India Struggling
India’s test cricket defeat in Adelaide was arguably the very worst of the eight they have now lost in a row while playing away from home. Melbourne was a poor effort, Sydney worse then Perth was always going to be hard. Adelaide, though, is a batting track as the Australians demonstrated and as the Indians might have been expected to show. They capitulated, though. Their bowling attack was always going to struggle, and that was added to by the reluctance to bring in more spin. The batsmen were woeful, even if in a terrible showing Sachin Tendulkar had a reasonable enough series given everyone else’s performance.
Predictably, the Indian media is now in full cry with former players of all types (and varying success rates themselves) calling for wholesale change. As cricket writer and historian Boria Majumdar said in Melbourne before the series started, India takes this very seriously, and a 4-0 humbling will bring national wrath upon the team. That is because the dominance of cricket has been a sort of avatar for India’s increasing awareness of its rising place more generally in the world. Every country has used sport like this: New Zealand and rugby, Australia and cricket, Brazil and football are just some obvious examples. It is always difficult to pin down the nexus between sport and national profile, but there is a sussurus of sentiment that gives people pride in a victory, sadness running to anger in a defeat, especially in a streak of the kind Indian cricket is now in.
There is a curiously stronger than normal analogy between the cricketers and India more generally that is worth contemplation.
It starts with leadership. The Indian cricket team is led by M.S. Dhoni, widely regarded as “Captain Cool” if mainly for his vast income and television presence rather than outstanding captaincy. In truth, Dhoni has been a terrible captain in Australia, and from day one in Melbourne failed to apply pressure when he had the opportunity. India lost strategic and tactical advantage consistently. When Dhoni was banned from playing in Adelaide as punishment for allowing a slow over rate in Perth, that thrust Virender Sehwag into the job. Viru “BamBam” is a great batsman but a constrained leader who then had to deal with losing the toss, watching Australia prosper before his own stars failed yet again. Rahul “The Wall” Dravid has been bowled more in this series perhaps than in any other, a true measure of just how bad it has been.

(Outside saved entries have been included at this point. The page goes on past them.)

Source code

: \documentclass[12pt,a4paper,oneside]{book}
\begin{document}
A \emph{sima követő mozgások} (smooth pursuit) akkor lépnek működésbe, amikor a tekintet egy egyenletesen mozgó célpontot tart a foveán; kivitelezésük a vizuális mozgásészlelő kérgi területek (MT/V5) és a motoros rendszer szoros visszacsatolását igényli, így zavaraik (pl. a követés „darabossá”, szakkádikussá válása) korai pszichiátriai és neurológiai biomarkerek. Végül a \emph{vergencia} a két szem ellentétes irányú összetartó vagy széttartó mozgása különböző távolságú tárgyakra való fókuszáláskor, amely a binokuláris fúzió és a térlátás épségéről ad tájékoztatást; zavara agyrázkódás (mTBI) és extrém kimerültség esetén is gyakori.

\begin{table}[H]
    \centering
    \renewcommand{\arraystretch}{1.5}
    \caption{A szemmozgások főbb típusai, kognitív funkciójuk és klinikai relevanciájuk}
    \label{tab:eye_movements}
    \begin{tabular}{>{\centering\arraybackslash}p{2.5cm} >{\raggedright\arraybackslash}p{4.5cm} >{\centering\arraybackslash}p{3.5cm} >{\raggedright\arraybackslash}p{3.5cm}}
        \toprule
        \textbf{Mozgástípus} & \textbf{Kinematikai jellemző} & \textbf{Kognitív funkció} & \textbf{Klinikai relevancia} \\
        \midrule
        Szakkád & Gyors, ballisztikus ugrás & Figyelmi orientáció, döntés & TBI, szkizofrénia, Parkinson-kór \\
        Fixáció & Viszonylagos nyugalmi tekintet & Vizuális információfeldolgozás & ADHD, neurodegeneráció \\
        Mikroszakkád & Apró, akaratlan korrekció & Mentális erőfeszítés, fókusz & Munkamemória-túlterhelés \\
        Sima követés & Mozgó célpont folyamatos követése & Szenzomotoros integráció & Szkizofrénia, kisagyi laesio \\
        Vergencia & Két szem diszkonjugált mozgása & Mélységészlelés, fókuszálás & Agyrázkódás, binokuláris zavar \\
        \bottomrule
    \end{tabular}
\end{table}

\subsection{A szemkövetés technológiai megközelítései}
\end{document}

The comparison for Dhoni is with India’s Prime Minister Manmohan Singh. The architect of India’s economic “opening” was also a “Captain Cool” when he gained the top job, one of the most difficult in the world, surely. Since then, though, he has been like Dhoni, the coolness and adulation dimming rapidly as the extent of the success became questionable. Like Dhoni there have been times in the past year or two when the Prime Minister has not applied the pressure when he might well have done profitably. There are times when his strategy and tactics are close to unfathomable. His versions of the batting order and the bowling sequence have been as odd as Dhoni’s.
Of course, in either case it has to be said that any leader is often only as good as the team available (although another saying has it that the really great skippers are those who win with an inferior side). The key to Dhoni’s problem has been non-performance by the star names like Dravid and Laxman in the middle order, Tendulkar to a lesser degree, Viru at the top and Dhoni himself. For Manmohan Singh the obvious parallel is with Ministers like P. Chidambaram and more egregious figures like Sharad Pawar who, of course, as President of the International Cricket Council stalks both these worlds. The non-performance has come in the form of the Commonwealth Games scam and the even more astonishing 2G one. Manmohan Singh’s middle order, in the form of Congress’ alliance partners have definitley let him down
The Prime Minister will be desperately seeking the fresher talent equivalents of Virat Kohli and Umesh Yadav who both had good learning curve tours in Australia. Perhaps Manmohan Singh sees one in Sports Minister Maken who, no doubt, will be fielding plenty of suggestions as to how India cricket might come back.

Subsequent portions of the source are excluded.